Stored data:
────────
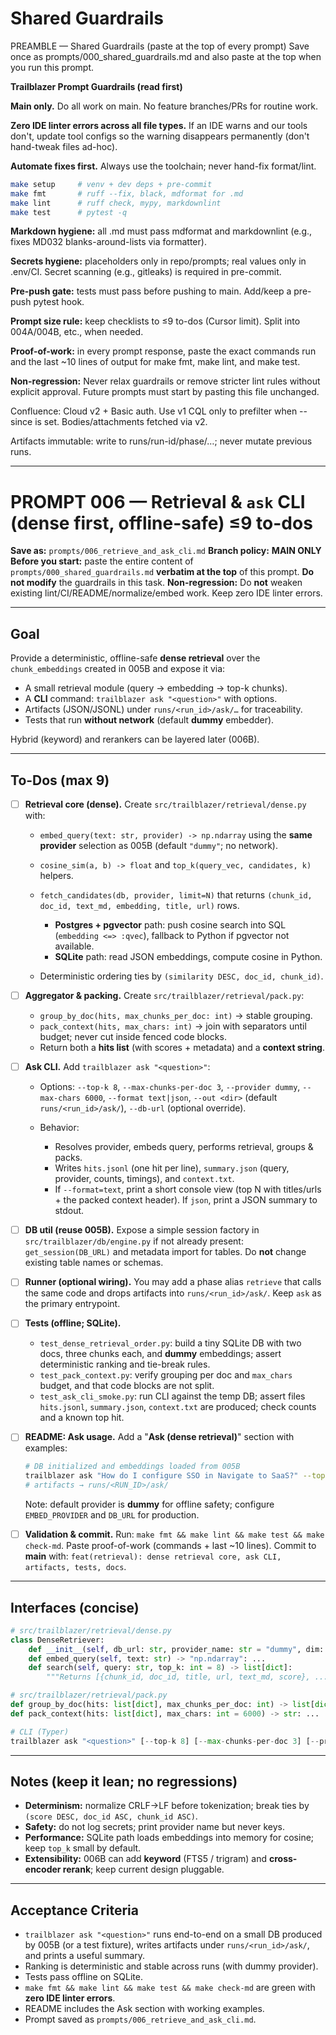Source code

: # Shared Guardrails

PREAMBLE — Shared Guardrails (paste at the top of every prompt)
Save once as prompts/000_shared_guardrails.md and also paste at the top when
you run this prompt.

**Trailblazer Prompt Guardrails (read first)**

**Main only.** Do all work on main. No feature branches/PRs for routine work.

**Zero IDE linter errors across all file types.** If an IDE warns and our tools don't, update tool configs so the warning disappears permanently (don't hand-tweak files ad-hoc).

**Automate fixes first.** Always use the toolchain; never hand-fix format/lint.

```bash
make setup     # venv + dev deps + pre-commit
make fmt       # ruff --fix, black, mdformat for .md
make lint      # ruff check, mypy, markdownlint
make test      # pytest -q
```

**Markdown hygiene:** all .md must pass mdformat and markdownlint (e.g., fixes MD032 blanks-around-lists via formatter).

**Secrets hygiene:** placeholders only in repo/prompts; real values only in .env/CI. Secret scanning (e.g., gitleaks) is required in pre-commit.

**Pre-push gate:** tests must pass before pushing to main. Add/keep a pre-push pytest hook.

**Prompt size rule:** keep checklists to ≤9 to-dos (Cursor limit). Split into 004A/004B, etc., when needed.

**Proof-of-work:** in every prompt response, paste the exact commands run and the last ~10 lines of output for make fmt, make lint, and make test.

**Non-regression:** Never relax guardrails or remove stricter lint rules without explicit approval. Future prompts must start by pasting this file unchanged.

Confluence: Cloud v2 + Basic auth. Use v1 CQL only to prefilter when --since is set. Bodies/attachments fetched via v2.

Artifacts immutable: write to runs/run-id/phase/…; never mutate previous runs.

______________________________________________________________________

# PROMPT 006 — Retrieval & `ask` CLI (dense first, offline-safe) ≤9 to-dos

**Save as:** `prompts/006_retrieve_and_ask_cli.md`
**Branch policy:** **MAIN ONLY**
**Before you start:** paste the entire content of `prompts/000_shared_guardrails.md` **verbatim at the top** of this prompt. **Do not modify** the guardrails in this task.
**Non-regression:** Do **not** weaken existing lint/CI/README/normalize/embed work. Keep zero IDE linter errors.

______________________________________________________________________

## Goal

Provide a deterministic, offline-safe **dense retrieval** over the `chunk_embeddings` created in 005B and expose it via:

- A small retrieval module (query → embedding → top-k chunks).
- A **CLI** command: `trailblazer ask "<question>"` with options.
- Artifacts (JSON/JSONL) under `runs/<run_id>/ask/…` for traceability.
- Tests that run **without network** (default **dummy** embedder).

Hybrid (keyword) and rerankers can be layered later (006B).

______________________________________________________________________

## To-Dos (max 9)

- [ ] **Retrieval core (dense).**
  Create `src/trailblazer/retrieval/dense.py` with:

  - `embed_query(text: str, provider) -> np.ndarray` using the **same provider** selection as 005B (default `"dummy"`; no network).

  - `cosine_sim(a, b) -> float` and `top_k(query_vec, candidates, k)` helpers.

  - `fetch_candidates(db, provider, limit=N)` that returns `(chunk_id, doc_id, text_md, embedding, title, url)` rows.

    - **Postgres + pgvector** path: push cosine search into SQL (`embedding <=> :qvec`), fallback to Python if pgvector not available.
    - **SQLite** path: read JSON embeddings, compute cosine in Python.

  - Deterministic ordering ties by `(similarity DESC, doc_id, chunk_id)`.

- [ ] **Aggregator & packing.**
  Create `src/trailblazer/retrieval/pack.py`:

  - `group_by_doc(hits, max_chunks_per_doc: int)` → stable grouping.
  - `pack_context(hits, max_chars: int)` → join with separators until budget; never cut inside fenced code blocks.
  - Return both a **hits list** (with scores + metadata) and a **context string**.

- [ ] **Ask CLI.**
  Add `trailblazer ask "<question>"`:

  - Options: `--top-k 8`, `--max-chunks-per-doc 3`, `--provider dummy`, `--max-chars 6000`, `--format text|json`, `--out <dir>` (default `runs/<run_id>/ask/`), `--db-url` (optional override).

  - Behavior:

    - Resolves provider, embeds query, performs retrieval, groups & packs.
    - Writes `hits.jsonl` (one hit per line), `summary.json` (query, provider, counts, timings), and `context.txt`.
    - If `--format=text`, print a short console view (top N with titles/urls + the packed context header). If `json`, print a JSON summary to stdout.

- [ ] **DB util (reuse 005B).**
  Expose a simple session factory in `src/trailblazer/db/engine.py` if not already present: `get_session(DB_URL)` and metadata import for tables. Do **not** change existing table names or schemas.

- [ ] **Runner (optional wiring).**
  You may add a phase alias `retrieve` that calls the same code and drops artifacts into `runs/<run_id>/ask/`. Keep `ask` as the primary entrypoint.

- [ ] **Tests (offline; SQLite).**

  - `test_dense_retrieval_order.py`: build a tiny SQLite DB with two docs, three chunks each, and **dummy** embeddings; assert deterministic ranking and tie-break rules.
  - `test_pack_context.py`: verify grouping per doc and `max_chars` budget, and that code blocks are not split.
  - `test_ask_cli_smoke.py`: run CLI against the temp DB; assert files `hits.jsonl`, `summary.json`, `context.txt` are produced; check counts and a known top hit.

- [ ] **README: Ask usage.**
  Add a "**Ask (dense retrieval)**" section with examples:

  ```bash
  # DB initialized and embeddings loaded from 005B
  trailblazer ask "How do I configure SSO in Navigate to SaaS?" --top-k 8 --max-chunks-per-doc 3 --provider dummy
  # artifacts → runs/<RUN_ID>/ask/
  ```

  Note: default provider is **dummy** for offline safety; configure `EMBED_PROVIDER` and `DB_URL` for production.

- [ ] **Validation & commit.**
  Run: `make fmt && make lint && make test && make check-md`.
  Paste proof-of-work (commands + last ~10 lines).
  Commit to **main** with: `feat(retrieval): dense retrieval core, ask CLI, artifacts, tests, docs`.

______________________________________________________________________

## Interfaces (concise)

```python
# src/trailblazer/retrieval/dense.py
class DenseRetriever:
    def __init__(self, db_url: str, provider_name: str = "dummy", dim: int | None = None): ...
    def embed_query(self, text: str) -> "np.ndarray": ...
    def search(self, query: str, top_k: int = 8) -> list[dict]:
        """Returns [{chunk_id, doc_id, title, url, text_md, score}, ...]"""

# src/trailblazer/retrieval/pack.py
def group_by_doc(hits: list[dict], max_chunks_per_doc: int) -> list[dict]: ...
def pack_context(hits: list[dict], max_chars: int = 6000) -> str: ...

# CLI (Typer)
trailblazer ask "<question>" [--top-k 8] [--max-chunks-per-doc 3] [--provider dummy] [--max-chars 6000] [--format text|json] [--out DIR]
```

______________________________________________________________________

## Notes (keep it lean; no regressions)

- **Determinism:** normalize CRLF→LF before tokenization; break ties by `(score DESC, doc_id ASC, chunk_id ASC)`.
- **Safety:** do not log secrets; print provider name but never keys.
- **Performance:** SQLite path loads embeddings into memory for cosine; keep `top_k` small by default.
- **Extensibility:** 006B can add **keyword** (FTS5 / trigram) and **cross-encoder rerank**; keep current design pluggable.

______________________________________________________________________

## Acceptance Criteria

- `trailblazer ask "<question>"` runs end-to-end on a small DB produced by 005B (or a test fixture), writes artifacts under `runs/<run_id>/ask/`, and prints a useful summary.
- Ranking is deterministic and stable across runs (with dummy provider).
- Tests pass offline on SQLite.
- `make fmt && make lint && make test && make check-md` are green with **zero IDE linter errors**.
- README includes the Ask section with working examples.
- Prompt saved as `prompts/006_retrieve_and_ask_cli.md`.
────────
Required work ▸
Set every entry down again exactly as written, and omit the images.

Expected answer ▸
Source code

: # Shared Guardrails

PREAMBLE — Shared Guardrails (paste at the top of every prompt)
Save once as prompts/000_shared_guardrails.md and also paste at the top when
you run this prompt.

**Trailblazer Prompt Guardrails (read first)**

**Main only.** Do all work on main. No feature branches/PRs for routine work.

**Zero IDE linter errors across all file types.** If an IDE warns and our tools don't, update tool configs so the warning disappears permanently (don't hand-tweak files ad-hoc).

**Automate fixes first.** Always use the toolchain; never hand-fix format/lint.

```bash
make setup     # venv + dev deps + pre-commit
make fmt       # ruff --fix, black, mdformat for .md
make lint      # ruff check, mypy, markdownlint
make test      # pytest -q
```

**Markdown hygiene:** all .md must pass mdformat and markdownlint (e.g., fixes MD032 blanks-around-lists via formatter).

**Secrets hygiene:** placeholders only in repo/prompts; real values only in .env/CI. Secret scanning (e.g., gitleaks) is required in pre-commit.

**Pre-push gate:** tests must pass before pushing to main. Add/keep a pre-push pytest hook.

**Prompt size rule:** keep checklists to ≤9 to-dos (Cursor limit). Split into 004A/004B, etc., when needed.

**Proof-of-work:** in every prompt response, paste the exact commands run and the last ~10 lines of output for make fmt, make lint, and make test.

**Non-regression:** Never relax guardrails or remove stricter lint rules without explicit approval. Future prompts must start by pasting this file unchanged.

Confluence: Cloud v2 + Basic auth. Use v1 CQL only to prefilter when --since is set. Bodies/attachments fetched via v2.

Artifacts immutable: write to runs/run-id/phase/…; never mutate previous runs.

______________________________________________________________________

# PROMPT 006 — Retrieval & `ask` CLI (dense first, offline-safe) ≤9 to-dos

**Save as:** `prompts/006_retrieve_and_ask_cli.md`
**Branch policy:** **MAIN ONLY**
**Before you start:** paste the entire content of `prompts/000_shared_guardrails.md` **verbatim at the top** of this prompt. **Do not modify** the guardrails in this task.
**Non-regression:** Do **not** weaken existing lint/CI/README/normalize/embed work. Keep zero IDE linter errors.

______________________________________________________________________

## Goal

Provide a deterministic, offline-safe **dense retrieval** over the `chunk_embeddings` created in 005B and expose it via:

- A small retrieval module (query → embedding → top-k chunks).
- A **CLI** command: `trailblazer ask "<question>"` with options.
- Artifacts (JSON/JSONL) under `runs/<run_id>/ask/…` for traceability.
- Tests that run **without network** (default **dummy** embedder).

Hybrid (keyword) and rerankers can be layered later (006B).

______________________________________________________________________

## To-Dos (max 9)

- [ ] **Retrieval core (dense).**
  Create `src/trailblazer/retrieval/dense.py` with:

  - `embed_query(text: str, provider) -> np.ndarray` using the **same provider** selection as 005B (default `"dummy"`; no network).

  - `cosine_sim(a, b) -> float` and `top_k(query_vec, candidates, k)` helpers.

  - `fetch_candidates(db, provider, limit=N)` that returns `(chunk_id, doc_id, text_md, embedding, title, url)` rows.

    - **Postgres + pgvector** path: push cosine search into SQL (`embedding <=> :qvec`), fallback to Python if pgvector not available.
    - **SQLite** path: read JSON embeddings, compute cosine in Python.

  - Deterministic ordering ties by `(similarity DESC, doc_id, chunk_id)`.

- [ ] **Aggregator & packing.**
  Create `src/trailblazer/retrieval/pack.py`:

  - `group_by_doc(hits, max_chunks_per_doc: int)` → stable grouping.
  - `pack_context(hits, max_chars: int)` → join with separators until budget; never cut inside fenced code blocks.
  - Return both a **hits list** (with scores + metadata) and a **context string**.

- [ ] **Ask CLI.**
  Add `trailblazer ask "<question>"`:

  - Options: `--top-k 8`, `--max-chunks-per-doc 3`, `--provider dummy`, `--max-chars 6000`, `--format text|json`, `--out <dir>` (default `runs/<run_id>/ask/`), `--db-url` (optional override).

  - Behavior:

    - Resolves provider, embeds query, performs retrieval, groups & packs.
    - Writes `hits.jsonl` (one hit per line), `summary.json` (query, provider, counts, timings), and `context.txt`.
    - If `--format=text`, print a short console view (top N with titles/urls + the packed context header). If `json`, print a JSON summary to stdout.

- [ ] **DB util (reuse 005B).**
  Expose a simple session factory in `src/trailblazer/db/engine.py` if not already present: `get_session(DB_URL)` and metadata import for tables. Do **not** change existing table names or schemas.

- [ ] **Runner (optional wiring).**
  You may add a phase alias `retrieve` that calls the same code and drops artifacts into `runs/<run_id>/ask/`. Keep `ask` as the primary entrypoint.

- [ ] **Tests (offline; SQLite).**

  - `test_dense_retrieval_order.py`: build a tiny SQLite DB with two docs, three chunks each, and **dummy** embeddings; assert deterministic ranking and tie-break rules.
  - `test_pack_context.py`: verify grouping per doc and `max_chars` budget, and that code blocks are not split.
  - `test_ask_cli_smoke.py`: run CLI against the temp DB; assert files `hits.jsonl`, `summary.json`, `context.txt` are produced; check counts and a known top hit.

- [ ] **README: Ask usage.**
  Add a "**Ask (dense retrieval)**" section with examples:

  ```bash
  # DB initialized and embeddings loaded from 005B
  trailblazer ask "How do I configure SSO in Navigate to SaaS?" --top-k 8 --max-chunks-per-doc 3 --provider dummy
  # artifacts → runs/<RUN_ID>/ask/
  ```

  Note: default provider is **dummy** for offline safety; configure `EMBED_PROVIDER` and `DB_URL` for production.

- [ ] **Validation & commit.**
  Run: `make fmt && make lint && make test && make check-md`.
  Paste proof-of-work (commands + last ~10 lines).
  Commit to **main** with: `feat(retrieval): dense retrieval core, ask CLI, artifacts, tests, docs`.

______________________________________________________________________

## Interfaces (concise)

```python
# src/trailblazer/retrieval/dense.py
class DenseRetriever:
    def __init__(self, db_url: str, provider_name: str = "dummy", dim: int | None = None): ...
    def embed_query(self, text: str) -> "np.ndarray": ...
    def search(self, query: str, top_k: int = 8) -> list[dict]:
        """Returns [{chunk_id, doc_id, title, url, text_md, score}, ...]"""

# src/trailblazer/retrieval/pack.py
def group_by_doc(hits: list[dict], max_chunks_per_doc: int) -> list[dict]: ...
def pack_context(hits: list[dict], max_chars: int = 6000) -> str: ...

# CLI (Typer)
trailblazer ask "<question>" [--top-k 8] [--max-chunks-per-doc 3] [--provider dummy] [--max-chars 6000] [--format text|json] [--out DIR]
```

______________________________________________________________________

## Notes (keep it lean; no regressions)

- **Determinism:** normalize CRLF→LF before tokenization; break ties by `(score DESC, doc_id ASC, chunk_id ASC)`.
- **Safety:** do not log secrets; print provider name but never keys.
- **Performance:** SQLite path loads embeddings into memory for cosine; keep `top_k` small by default.
- **Extensibility:** 006B can add **keyword** (FTS5 / trigram) and **cross-encoder rerank**; keep current design pluggable.

______________________________________________________________________

## Acceptance Criteria

- `trailblazer ask "<question>"` runs end-to-end on a small DB produced by 005B (or a test fixture), writes artifacts under `runs/<run_id>/ask/`, and prints a useful summary.
- Ranking is deterministic and stable across runs (with dummy provider).
- Tests pass offline on SQLite.
- `make fmt && make lint && make test && make check-md` are green with **zero IDE linter errors**.
- README includes the Ask section with working examples.
- Prompt saved as `prompts/006_retrieve_and_ask_cli.md`.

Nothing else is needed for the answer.